Erd50 Perhaps you do not understand that if I die next week, my wife does not get a million dollars. She gets a very small Widows monthly stipend, that is not even close to my monthly pension.Whereas in your analogy the guy taking annually 3.5 % of his million will leave his Widow as a millionaire if he dies next week. We all need to please deal with the facts only.
I understand that isn't a exact comparison, because it isn't the same thing, exactly. But it is one of the options (and most likely option) available to someone who did not go the public pension route. So it still stands as a comparison, and it is based on facts. I might also outlive the portfolio, right?
And do you have other options for the survivor? For my (small, non-COLA) private pension, I can accept a lesser amount and leave 50% or 100% to a surviving spouse.
Apples and oranges to a degree. That 3.5% rule or 4% rule or whatever is designed to give you a certain amount of COLA'd income while leaving the invested balance intact.
A pension, or an annuity, may give such a $35K annual income stream possibly even with a COLA kicker, but when you (and possibly your spouse) kick the bucket, you have nothing left. With the actual investments providing the income stream, you probably still have that million bucks or more to pass to your estate. Big difference.
But there is no guarantee. It isn't 'designed to leave the balance intact', that has happened in a % of cases historically. And even at 3.5%, a significant number of of the portfolios drop to low values, in fact, FIRECalc shows a 4% failure rate for a 47 year portfolio (assume a retiree at 53 with a spouse - a 5% chance of one living to 95).
FIRECalc: A different kind of retirement calculator
OK, so take DLDS approach, and try to buy a COLA'd annuity with that...
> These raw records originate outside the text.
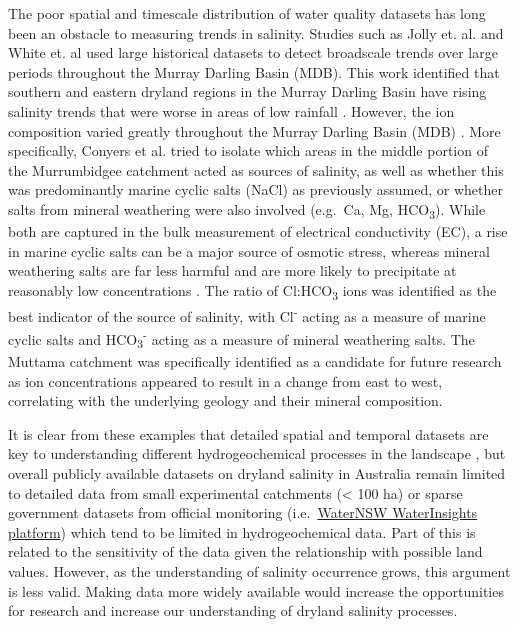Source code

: \documentclass[, manuscript]{copernicus}
\begin{document}
The poor spatial and timescale distribution of water quality datasets
has long been an obstacle to measuring trends in salinity. Studies such
as Jolly et. al. \citeyearpar{Jolly2001} and White et. al
\citeyearpar{White2009} used large historical datasets to detect
broadscale trends over large periods throughout the Murray Darling Basin
(MDB). This work identified that southern and eastern dryland regions in
the Murray Darling Basin have rising salinity trends that were worse in
areas of low rainfall \citep{White2009, Jolly2001}. However, the ion
composition varied greatly throughout the Murray Darling Basin (MDB)
\citep{White2009}. More specifically, Conyers et al.
\citeyearpar{Conyers2008} tried to isolate which areas in the middle
portion of the Murrumbidgee catchment acted as sources of salinity, as
well as whether this was predominantly marine cyclic salts (NaCl) as
previously assumed, or whether salts from mineral weathering were also
involved (e.g.~Ca, Mg, HCO\textsubscript{3}). While both are captured in
the bulk measurement of electrical conductivity (EC), a rise in marine
cyclic salts can be a major source of osmotic stress, whereas mineral
weathering salts are far less harmful and are more likely to precipitate
at reasonably low concentrations \citep{Conyers2008}. The ratio of
Cl:HCO\textsubscript{3} ions was identified as the best indicator of the
source of salinity, with Cl\textsuperscript{-} acting as a measure of
marine cyclic salts and HCO\textsubscript{3}\textsuperscript{-} acting
as a measure of mineral weathering salts. The Muttama catchment was
specifically identified as a candidate for future research as ion
concentrations appeared to result in a change from east to west,
correlating with the underlying geology and their mineral composition.

It is clear from these examples that detailed spatial and temporal
datasets are key to understanding different hydrogeochemical processes
in the landscape \citep[e.g.][]{Cartwright2010, Dalhaus2010}, but
overall publicly available datasets on dryland salinity in Australia
remain limited to detailed data from small experimental catchments
(\textless{} 100 ha) \citep{Summerell2006, Hughes2007} or sparse
government datasets from official monitoring
(i.e.~\href{https://waterinsights.waternsw.com.au/}{WaterNSW
WaterInsights platform}) which tend to be limited in hydrogeochemical
data. Part of this is related to the sensitivity of the data given the
relationship with possible land values. However, as the understanding of
salinity occurrence grows, this argument is less valid. Making data more
widely available would increase the opportunities for research and
increase our understanding of dryland salinity processes.
\end{document}
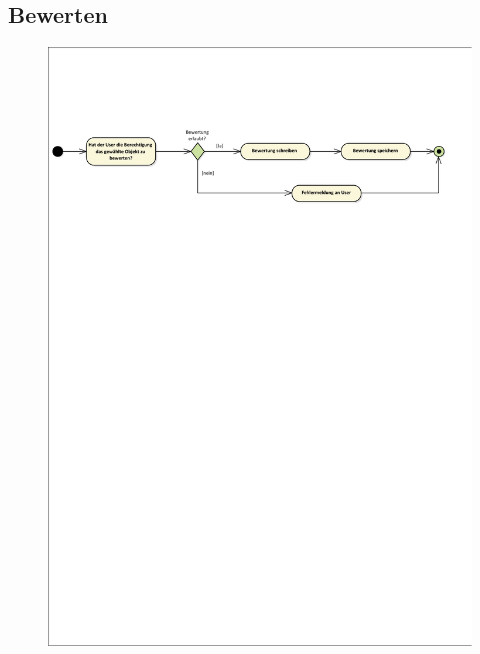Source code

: \vfill

\subsection*{Bewerten}
\begin{figure}[h!]
	\centering
	\includegraphics[width=0.8\linewidth]{docs/3_Aktivitaetsdiagramme/Richard/bewerten.pdf}
	\label{fig:ActDia_Bewerten}
\end{figure}

\vfill
\pagebreak
\vfill

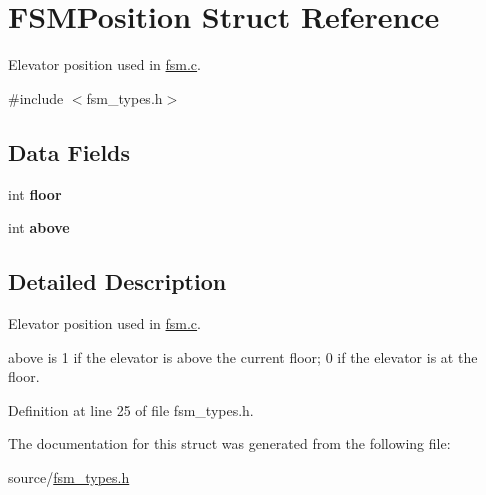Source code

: \hypertarget{structFSMPosition}{}\section{F\+S\+M\+Position Struct Reference}
\label{structFSMPosition}


Elevator position used in {\ttfamily \hyperlink{fsm_8c_source}{fsm.\+c}}.  




{\ttfamily \#include $<$fsm\+\_\+types.\+h$>$}

\subsection*{Data Fields}
\begin{DoxyCompactItemize}
\item 
\mbox{\label{structFSMPosition_a40c73f44ee3cb7ca8062f71d2001ecf2}} 
int {\bfseries floor}
\item 
\mbox{\label{structFSMPosition_a7f8cfe43199b380c6621f1f932a7e75a}} 
int {\bfseries above}
\end{DoxyCompactItemize}


\subsection{Detailed Description}
Elevator position used in {\ttfamily \hyperlink{fsm_8c_source}{fsm.\+c}}. 

{\ttfamily above} is 1 if the elevator is above the current {\ttfamily floor}; 0 if the elevator is at the floor. 

Definition at line 25 of file fsm\+\_\+types.\+h.



The documentation for this struct was generated from the following file\+:\begin{DoxyCompactItemize}
\item 
source/\hyperlink{fsm__types_8h}{fsm\+\_\+types.\+h}\end{DoxyCompactItemize}

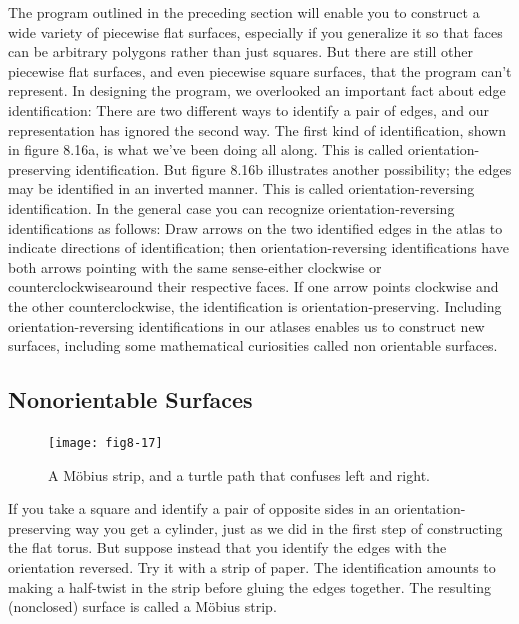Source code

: \documentclass{book}
\begin{document}
The program outlined in the preceding section will enable you to construct a wide variety of piecewise flat surfaces, especially if you generalize
it so that faces can be arbitrary polygons rather than just squares. But
there are still other piecewise flat surfaces, and even piecewise square
surfaces, that the program can't represent. In designing the program,
we overlooked an important fact about edge identification: There are
two different ways to identify a pair of edges, and our representation
has ignored the second way. The first kind of identification, shown
in figure 8.16a, is what we've been doing all along. This is called
orientation-preserving identification. But figure 8.16b illustrates another
possibility; the edges may be identified in an inverted manner. This
is called orientation-reversing identification. In the general case you
can recognize orientation-reversing identifications as follows: Draw arrows on the two identified edges in the atlas to indicate directions of
identification; then orientation-reversing identifications have both arrows
pointing with the same sense-either clockwise or counterclockwisearound their respective faces. If one arrow points clockwise and the other
counterclockwise, the identification is orientation-preserving. Including
orientation-reversing identifications in our atlases enables us to construct
new surfaces, including some mathematical curiosities called non orientable surfaces.

\subsection{Nonorientable Surfaces}

\begin{figure}
\begin{center}
\texttt{[image: fig8-17]}
\caption{A M\"obius strip, and a turtle path that confuses left and right.}
\end{center}
\end{figure}

If you take a square and identify a pair of opposite sides in an orientation-preserving way you get a cylinder, just as we did in the first step of
constructing the flat torus. But suppose instead that you identify the
edges with the orientation reversed. Try it with a strip of paper. The
identification amounts to making a half-twist in the strip before gluing
the edges together. The resulting (nonclosed) surface is called a M\"obius
strip.
\end{document}
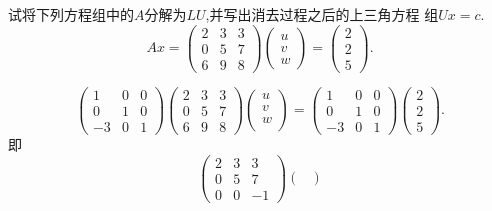 ﻿\documentclass{book} \usepackage{exsheets} \usepackage{xeCJK}
\begin{document}
\begin{question}
  试将下列方程组中的$A$分解为$LU$,并写出消去过程之后的上三角方程
  组$Ux=c$.
$$
Ax=
\begin{pmatrix}
  2&3&3\\
  0&5&7\\
  6&9&8
\end{pmatrix}
\begin{pmatrix}
  u\\
  v\\
  w
\end{pmatrix}=
\begin{pmatrix}
  2\\
  2\\
  5
\end{pmatrix}.
$$
\end{question}
\begin{solution}
  \begin{equation}\label{eq:1.4.3.1}\tag{1}
    \begin{pmatrix}
      1&0&0\\
      0&1&0\\
      -3&0&1
    \end{pmatrix}
    \begin{pmatrix}
      2&3&3\\
      0&5&7\\
      6&9&8
    \end{pmatrix}
    \begin{pmatrix}
      u\\
      v\\
      w\\
    \end{pmatrix}=\begin{pmatrix}
      1&0&0\\
      0&1&0\\
      -3&0&1
    \end{pmatrix}
    \begin{pmatrix}
      2\\
      2\\
      5
    \end{pmatrix}.
  \end{equation}
  即
  \begin{equation}\label{eq:1.4.3.2}\tag{2}
    \begin{pmatrix}
      2&3&3\\
      0&5&7\\
      0&0&-1
    \end{pmatrix}
    \begin{pmatrix}

\end{pmatrix}
\end{equation}
\end{solution}
\end{document}
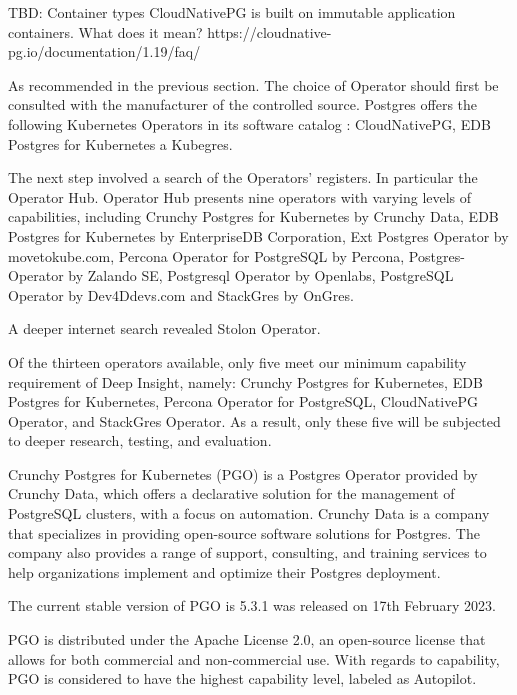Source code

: TBD: Container types CloudNativePG is built on immutable application containers. What does it mean? https://cloudnative-pg.io/documentation/1.19/faq/

As recommended in the previous section. The choice of Operator should first be consulted with the manufacturer of the controlled source. Postgres offers the following Kubernetes Operators in its software catalog \cite{docuPgSwCatalogue}: CloudNativePG, EDB Postgres for Kubernetes a Kubegres.

The next step involved a search of the Operators' registers. In particular the Operator Hub. \cite{OperatorHubPGSearch} Operator Hub presents nine operators with varying levels of capabilities, including Crunchy Postgres for Kubernetes by Crunchy Data, EDB Postgres for Kubernetes by EnterpriseDB Corporation, Ext Postgres Operator by movetokube.com, Percona Operator for PostgreSQL by Percona, Postgres-Operator by Zalando SE, Postgresql Operator by Openlabs, PostgreSQL Operator by Dev4Ddevs.com and StackGres by OnGres.

A deeper internet search revealed Stolon Operator. \cite{PalarkComparingKubernetes}

Of the thirteen operators available, only five meet our minimum capability requirement of Deep Insight, namely: Crunchy Postgres for Kubernetes, EDB Postgres for Kubernetes, Percona Operator for PostgreSQL, CloudNativePG Operator, and StackGres Operator. As a result, only these five will be subjected to deeper research, testing, and evaluation.

\pagebreak
{}
Crunchy Postgres for Kubernetes (PGO) is a Postgres Operator provided by Crunchy Data, which offers a declarative solution for the management of PostgreSQL clusters, with a focus on automation.
Crunchy Data is a company that specializes in providing open-source software solutions for Postgres. The company also provides a range of support, consulting, and training services to help organizations implement and optimize their Postgres deployment. \cite{Crunchy}

The current stable version of PGO is 5.3.1 was released on 17th February 2023. \cite{CrunchyV531releaseNotes}

PGO is distributed under the Apache License 2.0, an open-source license that allows for both commercial and non-commercial use. With regards to capability, PGO is considered to have the highest capability level, labeled as Autopilot. \cite{OperatorHubCrunchy}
Your pension value then is closer to the cost of a single annuity with inflation protection. Look up what it would cost to buy on the private market and that is the value.
We do not need to look up the cost of a private annuity. I do not need an annuity . I have a pension. I thought this was an online early retirement community? Why are some people criticizing their fellow members of this community whom chose to reach early retirement by putting their lives on the line,protecting their fellow citizens for 30 years,and retiring with a pension?
Maybe I missed it, but I didn't see any criticism in this thread. And I sure hope you aren't lumping me in that category (if I said something to offend, please point it out so I can explain and/or apologize if needed). I was merely pointing out that it would take > $1M to replace a $35,000 COLA'd pension. It has nothing to do with what anyone chose for their career, I'm only commenting on the numbers.
There's lots to learn here - but maybe best to stick to the numbers. People made career choices, and here we are. No going back, time to look forward and play your cards, whatever they may be at this point.
PS - are you a firefighter, or an attorney?